TASK INSTRUCTIONS
An acceptable answer contains each line of the material, unchanged.

RECORD EXCERPTS
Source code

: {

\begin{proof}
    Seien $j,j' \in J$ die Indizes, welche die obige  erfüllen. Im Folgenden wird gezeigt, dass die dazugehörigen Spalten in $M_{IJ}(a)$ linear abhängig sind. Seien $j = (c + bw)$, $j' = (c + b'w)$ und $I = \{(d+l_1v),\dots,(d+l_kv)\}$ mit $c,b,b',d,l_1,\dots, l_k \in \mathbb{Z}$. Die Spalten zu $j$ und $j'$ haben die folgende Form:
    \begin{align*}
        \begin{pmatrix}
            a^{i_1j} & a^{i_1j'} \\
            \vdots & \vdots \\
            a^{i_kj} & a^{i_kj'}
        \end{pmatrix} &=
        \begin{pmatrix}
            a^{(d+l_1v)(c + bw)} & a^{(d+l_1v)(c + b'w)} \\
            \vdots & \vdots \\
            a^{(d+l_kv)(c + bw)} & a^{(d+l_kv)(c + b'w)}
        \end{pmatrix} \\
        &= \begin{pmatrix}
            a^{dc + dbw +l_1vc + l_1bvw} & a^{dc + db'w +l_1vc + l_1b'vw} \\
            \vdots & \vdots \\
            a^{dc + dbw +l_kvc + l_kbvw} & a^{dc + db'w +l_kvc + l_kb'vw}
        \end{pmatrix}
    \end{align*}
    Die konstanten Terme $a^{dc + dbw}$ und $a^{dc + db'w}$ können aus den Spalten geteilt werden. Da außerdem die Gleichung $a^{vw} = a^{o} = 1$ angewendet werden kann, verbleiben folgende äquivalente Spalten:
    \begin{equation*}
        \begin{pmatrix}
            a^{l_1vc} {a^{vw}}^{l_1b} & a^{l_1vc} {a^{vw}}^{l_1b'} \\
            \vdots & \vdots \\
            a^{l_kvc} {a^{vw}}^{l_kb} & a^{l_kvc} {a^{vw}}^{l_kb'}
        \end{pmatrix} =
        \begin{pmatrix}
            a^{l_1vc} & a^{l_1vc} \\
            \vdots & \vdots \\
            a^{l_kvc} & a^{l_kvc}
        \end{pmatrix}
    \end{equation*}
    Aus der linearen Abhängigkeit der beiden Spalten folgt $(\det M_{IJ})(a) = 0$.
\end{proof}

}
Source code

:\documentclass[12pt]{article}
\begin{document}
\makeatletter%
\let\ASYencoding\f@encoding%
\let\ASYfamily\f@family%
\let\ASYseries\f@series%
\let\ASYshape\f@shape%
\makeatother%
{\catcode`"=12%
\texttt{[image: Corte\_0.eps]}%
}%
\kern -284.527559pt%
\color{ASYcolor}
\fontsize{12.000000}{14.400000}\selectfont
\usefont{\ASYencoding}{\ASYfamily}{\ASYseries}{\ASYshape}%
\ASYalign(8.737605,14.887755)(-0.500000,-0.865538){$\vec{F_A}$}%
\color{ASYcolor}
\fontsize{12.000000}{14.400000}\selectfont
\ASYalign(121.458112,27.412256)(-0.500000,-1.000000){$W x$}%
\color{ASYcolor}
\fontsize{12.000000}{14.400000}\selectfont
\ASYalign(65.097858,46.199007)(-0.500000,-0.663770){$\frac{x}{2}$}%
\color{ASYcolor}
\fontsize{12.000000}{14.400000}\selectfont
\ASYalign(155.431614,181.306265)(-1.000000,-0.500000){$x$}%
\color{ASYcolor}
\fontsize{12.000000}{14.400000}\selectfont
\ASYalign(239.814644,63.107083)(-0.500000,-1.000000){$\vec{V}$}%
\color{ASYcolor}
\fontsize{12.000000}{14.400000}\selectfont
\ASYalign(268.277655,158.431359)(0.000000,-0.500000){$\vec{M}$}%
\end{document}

TASK ANSWER
Source code

: {

\begin{proof}
    Seien $j,j' \in J$ die Indizes, welche die obige  erfüllen. Im Folgenden wird gezeigt, dass die dazugehörigen Spalten in $M_{IJ}(a)$ linear abhängig sind. Seien $j = (c + bw)$, $j' = (c + b'w)$ und $I = \{(d+l_1v),\dots,(d+l_kv)\}$ mit $c,b,b',d,l_1,\dots, l_k \in \mathbb{Z}$. Die Spalten zu $j$ und $j'$ haben die folgende Form:
    \begin{align*}
        \begin{pmatrix}
            a^{i_1j} & a^{i_1j'} \\
            \vdots & \vdots \\
            a^{i_kj} & a^{i_kj'}
        \end{pmatrix} &=
        \begin{pmatrix}
            a^{(d+l_1v)(c + bw)} & a^{(d+l_1v)(c + b'w)} \\
            \vdots & \vdots \\
            a^{(d+l_kv)(c + bw)} & a^{(d+l_kv)(c + b'w)}
        \end{pmatrix} \\
        &= \begin{pmatrix}
            a^{dc + dbw +l_1vc + l_1bvw} & a^{dc + db'w +l_1vc + l_1b'vw} \\
            \vdots & \vdots \\
            a^{dc + dbw +l_kvc + l_kbvw} & a^{dc + db'w +l_kvc + l_kb'vw}
        \end{pmatrix}
    \end{align*}
    Die konstanten Terme $a^{dc + dbw}$ und $a^{dc + db'w}$ können aus den Spalten geteilt werden. Da außerdem die Gleichung $a^{vw} = a^{o} = 1$ angewendet werden kann, verbleiben folgende äquivalente Spalten:
    \begin{equation*}
        \begin{pmatrix}
            a^{l_1vc} {a^{vw}}^{l_1b} & a^{l_1vc} {a^{vw}}^{l_1b'} \\
            \vdots & \vdots \\
            a^{l_kvc} {a^{vw}}^{l_kb} & a^{l_kvc} {a^{vw}}^{l_kb'}
        \end{pmatrix} =
        \begin{pmatrix}
            a^{l_1vc} & a^{l_1vc} \\
            \vdots & \vdots \\
            a^{l_kvc} & a^{l_kvc}
        \end{pmatrix}
    \end{equation*}
    Aus der linearen Abhängigkeit der beiden Spalten folgt $(\det M_{IJ})(a) = 0$.
\end{proof}

}
Source code

:\documentclass[12pt]{article}
\begin{document}
\makeatletter%
\let\ASYencoding\f@encoding%
\let\ASYfamily\f@family%
\let\ASYseries\f@series%
\let\ASYshape\f@shape%
\makeatother%
{\catcode`"=12%
\texttt{[image: Corte\_0.eps]}%
}%
\kern -284.527559pt%
\color{ASYcolor}
\fontsize{12.000000}{14.400000}\selectfont
\usefont{\ASYencoding}{\ASYfamily}{\ASYseries}{\ASYshape}%
\ASYalign(8.737605,14.887755)(-0.500000,-0.865538){$\vec{F_A}$}%
\color{ASYcolor}
\fontsize{12.000000}{14.400000}\selectfont
\ASYalign(121.458112,27.412256)(-0.500000,-1.000000){$W x$}%
\color{ASYcolor}
\fontsize{12.000000}{14.400000}\selectfont
\ASYalign(65.097858,46.199007)(-0.500000,-0.663770){$\frac{x}{2}$}%
\color{ASYcolor}
\fontsize{12.000000}{14.400000}\selectfont
\ASYalign(155.431614,181.306265)(-1.000000,-0.500000){$x$}%
\color{ASYcolor}
\fontsize{12.000000}{14.400000}\selectfont
\ASYalign(239.814644,63.107083)(-0.500000,-1.000000){$\vec{V}$}%
\color{ASYcolor}
\fontsize{12.000000}{14.400000}\selectfont
\ASYalign(268.277655,158.431359)(0.000000,-0.500000){$\vec{M}$}%
\end{document}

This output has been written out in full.